LexikonReblochon
Allgemein
Reblochon ist ein halbfester Kuhmilchkäse mit gewaschener, orangegelber Rinde und cremigem, buttrigem Teig. Er zeichnet sich durch eine milde bis würzige Aromatik mit nussigen Noten aus und schmilzt hervorragend. In der Küche ist er besonders für Gratins und Aufläufe beliebt, da er gleichmäßig schmilzt und eine sämige, aromatische Kruste bildet.
Herkunft
Der Käse stammt aus den französischen Alpen, genauer aus Savoyen. Sein Name geht auf die traditionelle Praxis des „reblocher“ (erneut melken) im 14. Jahrhundert zurück. Heute ist Reblochon durch eine geschützte Ursprungsbezeichnung (AOP) abgesichert, die Region, Herstellungsweise und Qualitätsstandards definiert.
Verwendung
Reblochon wird klassisch in der Tartiflette verwendet, einem herzhaften Kartoffel-Speck-Zwiebel-Auflauf. Er eignet sich zudem für warme Käsegerichte, Crostini und als cremige Komponente in Saucen.
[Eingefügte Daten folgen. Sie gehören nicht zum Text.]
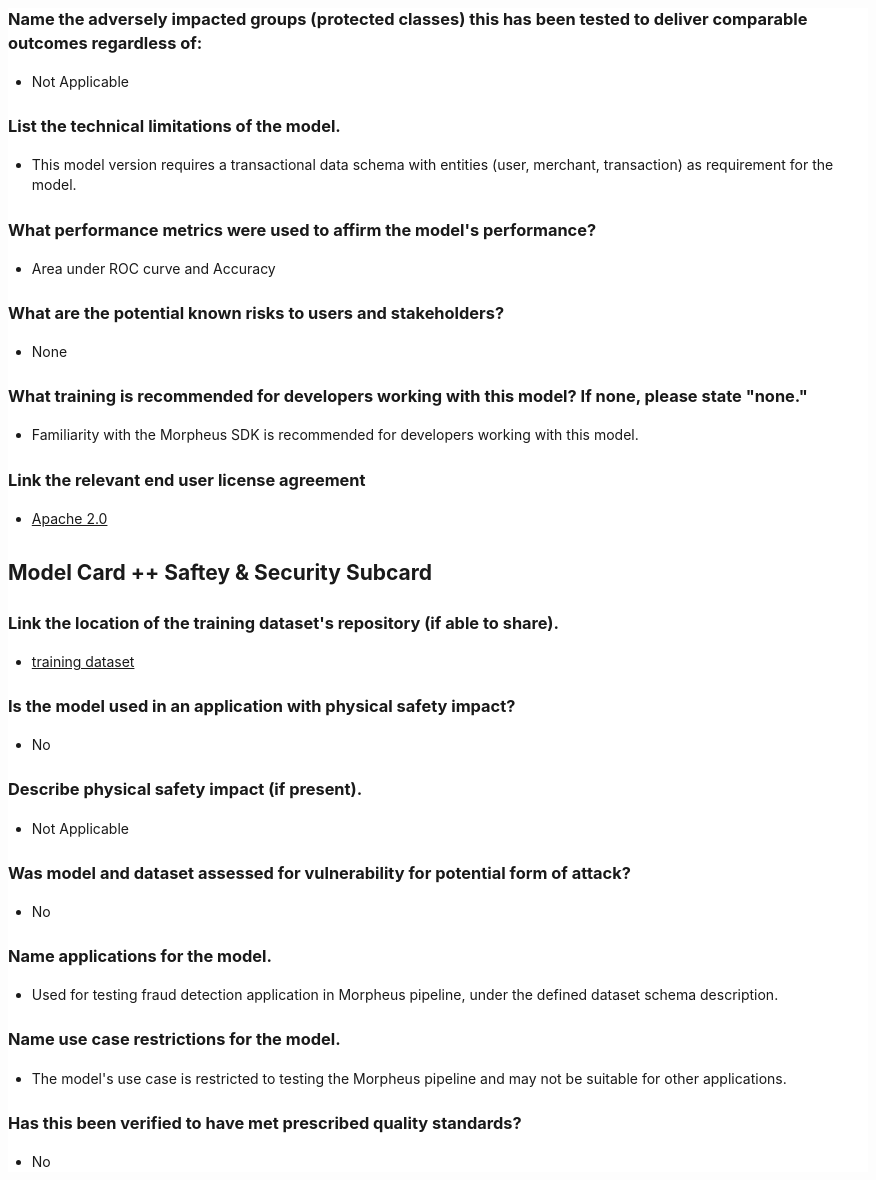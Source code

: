 ### Name the adversely impacted groups (protected classes) this has been tested to deliver comparable outcomes regardless of:
* Not Applicable

### List the technical limitations of the model.
* This model version requires a transactional data schema with entities (user, merchant, transaction) as requirement for the model.

### What performance metrics were used to affirm the model's performance?
* Area under ROC curve and Accuracy

### What are the potential known risks to users and stakeholders? 
* None

### What training is recommended for developers working with this model?  If none, please state "none."
* Familiarity with the Morpheus SDK is recommended for developers working with this model.
### Link the relevant end user license agreement 
* [Apache 2.0](https://github.com/nv-morpheus/Morpheus/blob/branch-23.07/LICENSE)

## Model Card ++ Saftey & Security Subcard

### Link the location of the training dataset's repository (if able to share).
* [training dataset](models/datasets/training-data/fraud-detection-training-data.csv)

### Is the model used in an application with physical safety impact?
* No

### Describe physical safety impact (if present).
* Not Applicable

### Was model and dataset assessed for vulnerability for potential form of attack?
* No
### Name applications for the model.
* Used for testing fraud detection application in Morpheus pipeline, under the defined dataset schema description.
### Name use case restrictions for the model.
* The model's use case is restricted to testing the Morpheus pipeline and may not be suitable for other applications.
### Has this been verified to have met prescribed quality standards?
* No

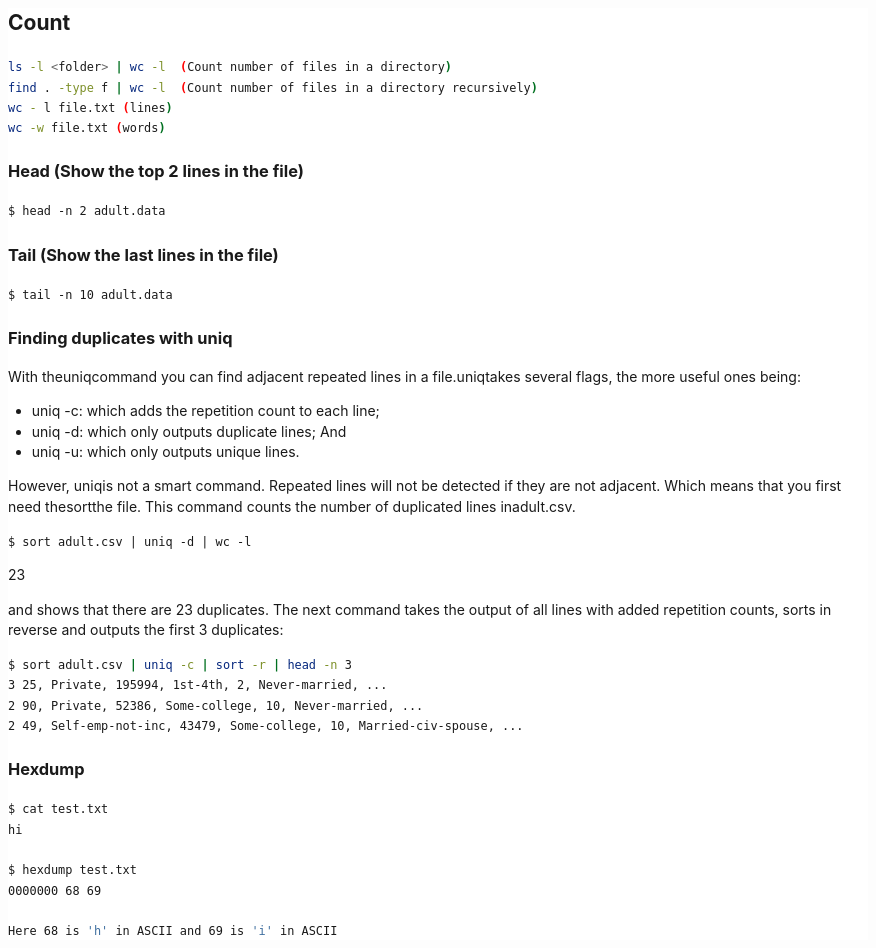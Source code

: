 ## Count

```bash
ls -l <folder> | wc -l  (Count number of files in a directory)
find . -type f | wc -l  (Count number of files in a directory recursively)
wc - l file.txt (lines)
wc -w file.txt (words)
```

### Head (Show the top 2 lines in the file)

`$ head -n 2 adult.data`

### Tail (Show the last lines in the file)

`$ tail -n 10 adult.data`

### Finding duplicates with uniq

With theuniqcommand you can find adjacent repeated lines in a file.uniqtakes several flags, the more useful ones being:

- uniq -c: which adds the repetition count to each line;
- uniq -d: which only outputs duplicate lines; And
- uniq -u: which only outputs unique lines.

However, uniqis not a smart command. Repeated lines will not be detected if they are not adjacent. Which means that you first need thesortthe file. This command counts the number of duplicated lines inadult.csv.

`$ sort adult.csv | uniq -d | wc -l`

23

and shows that there are 23 duplicates. The next command takes the output of all lines with added repetition counts, sorts in reverse and outputs the first 3 duplicates:

```bash
$ sort adult.csv | uniq -c | sort -r | head -n 3
3 25, Private, 195994, 1st-4th, 2, Never-married, ...
2 90, Private, 52386, Some-college, 10, Never-married, ...
2 49, Self-emp-not-inc, 43479, Some-college, 10, Married-civ-spouse, ...
```

### Hexdump

```bash
$ cat test.txt
hi

$ hexdump test.txt
0000000 68 69

Here 68 is 'h' in ASCII and 69 is 'i' in ASCII
```
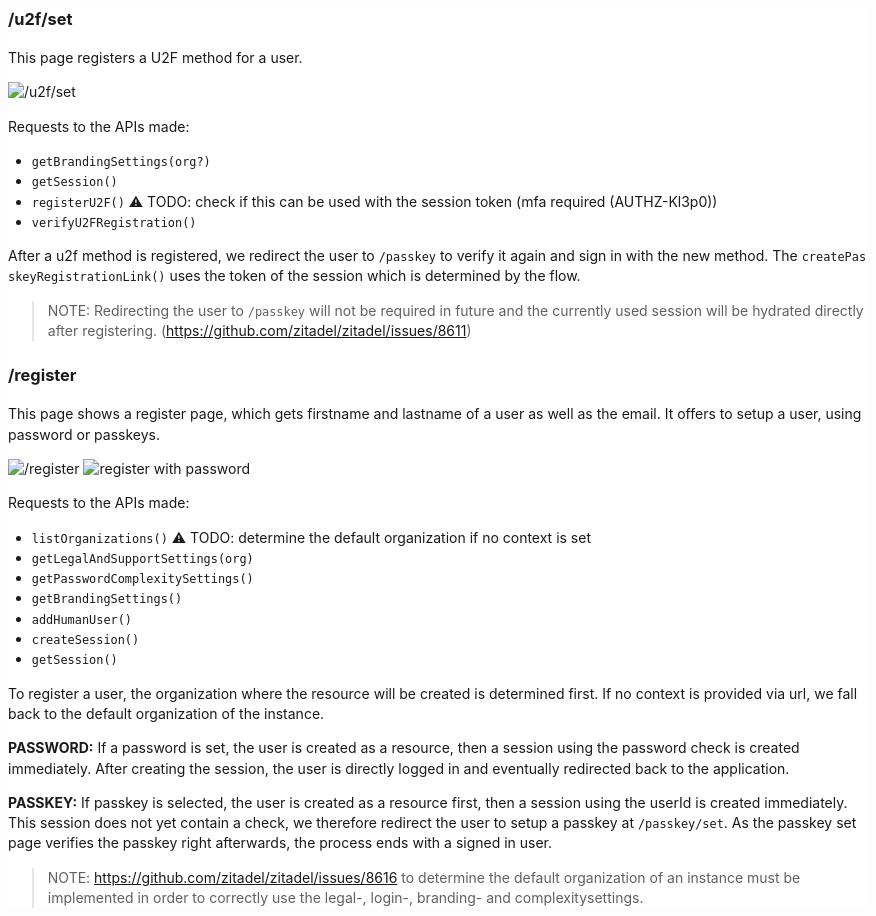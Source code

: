 ### /u2f/set

This page registers a U2F method for a user.

<img src="./screenshots/u2fset.png" alt="/u2f/set" width="400px" />

Requests to the APIs made:

- `getBrandingSettings(org?)`
- `getSession()`
- `registerU2F()` :warning: TODO: check if this can be used with the session token (mfa required (AUTHZ-Kl3p0))
- `verifyU2FRegistration()`

After a u2f method is registered, we redirect the user to `/passkey` to verify it again and sign in with the new method. The `createPasskeyRegistrationLink()` uses the token of the session which is determined by the flow.

> NOTE: Redirecting the user to `/passkey` will not be required in future and the currently used session will be hydrated directly after registering. (https://github.com/zitadel/zitadel/issues/8611)

### /register

This page shows a register page, which gets firstname and lastname of a user as well as the email. It offers to setup a user, using password or passkeys.

<img src="./screenshots/register.png" alt="/register" width="400px" />

<img src="./screenshots/register_password.png" alt="register with password" width="400px" />

Requests to the APIs made:

- `listOrganizations()` :warning: TODO: determine the default organization if no context is set
- `getLegalAndSupportSettings(org)`
- `getPasswordComplexitySettings()`
- `getBrandingSettings()`
- `addHumanUser()`
- `createSession()`
- `getSession()`

To register a user, the organization where the resource will be created is determined first. If no context is provided via url, we fall back to the default organization of the instance.

**PASSWORD:** If a password is set, the user is created as a resource, then a session using the password check is created immediately. After creating the session, the user is directly logged in and eventually redirected back to the application.

**PASSKEY:** If passkey is selected, the user is created as a resource first, then a session using the userId is created immediately. This session does not yet contain a check, we therefore redirect the user to setup a passkey at `/passkey/set`. As the passkey set page verifies the passkey right afterwards, the process ends with a signed in user.

> NOTE: https://github.com/zitadel/zitadel/issues/8616 to determine the default organization of an instance must be implemented in order to correctly use the legal-, login-, branding- and complexitysettings.
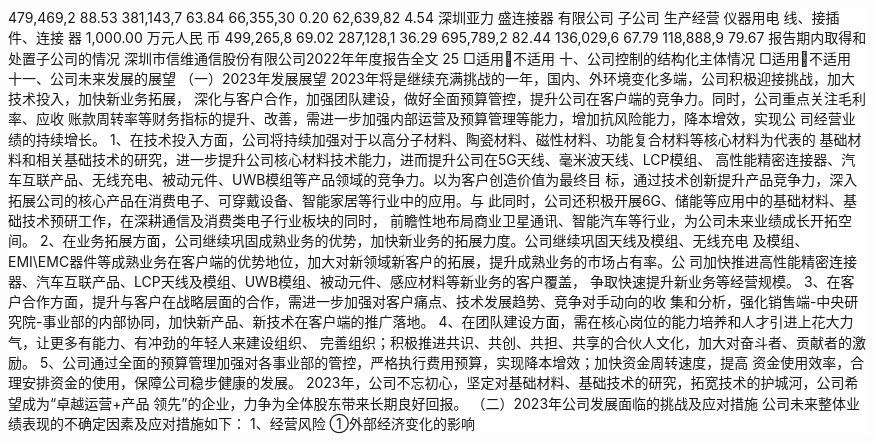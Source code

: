 479,469,2
88.53
381,143,7
63.84
66,355,30
0.20
62,639,82
4.54
深圳亚力
盛连接器
有限公司
子公司
生产经营
仪器用电
线、接插
件、连接
器
1,000.00
万元人民
币
499,265,8
69.02
287,128,1
36.29
695,789,2
82.44
136,029,6
67.79
118,888,9
79.67
报告期内取得和处置子公司的情况
深圳市信维通信股份有限公司2022年年度报告全文
25
□适用不适用
十、公司控制的结构化主体情况
□适用不适用
十一、公司未来发展的展望
（一）2023年发展展望
2023年将是继续充满挑战的一年，国内、外环境变化多端，公司积极迎接挑战，加大技术投入，加快新业务拓展，
深化与客户合作，加强团队建设，做好全面预算管控，提升公司在客户端的竞争力。同时，公司重点关注毛利率、应收
账款周转率等财务指标的提升、改善，需进一步加强内部运营及预算管理等能力，增加抗风险能力，降本增效，实现公
司经营业绩的持续增长。
1、在技术投入方面，公司将持续加强对于以高分子材料、陶瓷材料、磁性材料、功能复合材料等核心材料为代表的
基础材料和相关基础技术的研究，进一步提升公司核心材料技术能力，进而提升公司在5G天线、毫米波天线、LCP模组、
高性能精密连接器、汽车互联产品、无线充电、被动元件、UWB模组等产品领域的竞争力。以为客户创造价值为最终目
标，通过技术创新提升产品竞争力，深入拓展公司的核心产品在消费电子、可穿戴设备、智能家居等行业中的应用。与
此同时，公司还积极开展6G、储能等应用中的基础材料、基础技术预研工作，在深耕通信及消费类电子行业板块的同时，
前瞻性地布局商业卫星通讯、智能汽车等行业，为公司未来业绩成长开拓空间。
2、在业务拓展方面，公司继续巩固成熟业务的优势，加快新业务的拓展力度。公司继续巩固天线及模组、无线充电
及模组、EMI\EMC器件等成熟业务在客户端的优势地位，加大对新领域新客户的拓展，提升成熟业务的市场占有率。公
司加快推进高性能精密连接器、汽车互联产品、LCP天线及模组、UWB模组、被动元件、感应材料等新业务的客户覆盖，
争取快速提升新业务等经营规模。
3、在客户合作方面，提升与客户在战略层面的合作，需进一步加强对客户痛点、技术发展趋势、竞争对手动向的收
集和分析，强化销售端-中央研究院-事业部的内部协同，加快新产品、新技术在客户端的推广落地。
4、在团队建设方面，需在核心岗位的能力培养和人才引进上花大力气，让更多有能力、有冲劲的年轻人来建设组织、
完善组织；积极推进共识、共创、共担、共享的合伙人文化，加大对奋斗者、贡献者的激励。
5、公司通过全面的预算管理加强对各事业部的管控，严格执行费用预算，实现降本增效；加快资金周转速度，提高
资金使用效率，合理安排资金的使用，保障公司稳步健康的发展。
2023年，公司不忘初心，坚定对基础材料、基础技术的研究，拓宽技术的护城河，公司希望成为“卓越运营+产品
领先”的企业，力争为全体股东带来长期良好回报。
（二）2023年公司发展面临的挑战及应对措施
公司未来整体业绩表现的不确定因素及应对措施如下：
1、经营风险
①外部经济变化的影响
Kalt serviert passt er zu kräftigem Landbrot, Rohkost oder eingelegtem Gemüse und harmoniert mit Weißweinen aus der Region.
Nährwerte
Reblochon liefert hochwertiges Eiweiß, Calcium und Fett. Der Fettgehalt in der Trockenmasse liegt typischerweise um 45–50 %, was für sein cremiges Schmelzverhalten sorgt. Wie bei Weich- und Rotschmierkäsen üblich, enthält er auch Vitamine der B-Gruppe und fettlösliche Vitamine.
Besondere Merkmale
Charakteristisch sind die zarte Rotschmier-Rinde mit feiner weißer Flora und das gleichmäßige, cremige Schmelzen. AOP-Vorgaben regeln Fütterung, Rohmilchverwendung und Reifung. Traditionell wird Reblochon aus Rohmilch hergestellt; es gibt aber auch pasteurisierte Varianten für den Export.
Begrifflichkeiten
Gängige Bezeichnungen sind „Reblochon“, „Reblochon-Käse“ oder „Reblochon de Savoie“. In Rezepten wird er oft als Tartiflette-Käse bezeichnet. Der Käse gehört stilistisch zu den halbfesten Schnittkäsen mit gewaschener Rinde.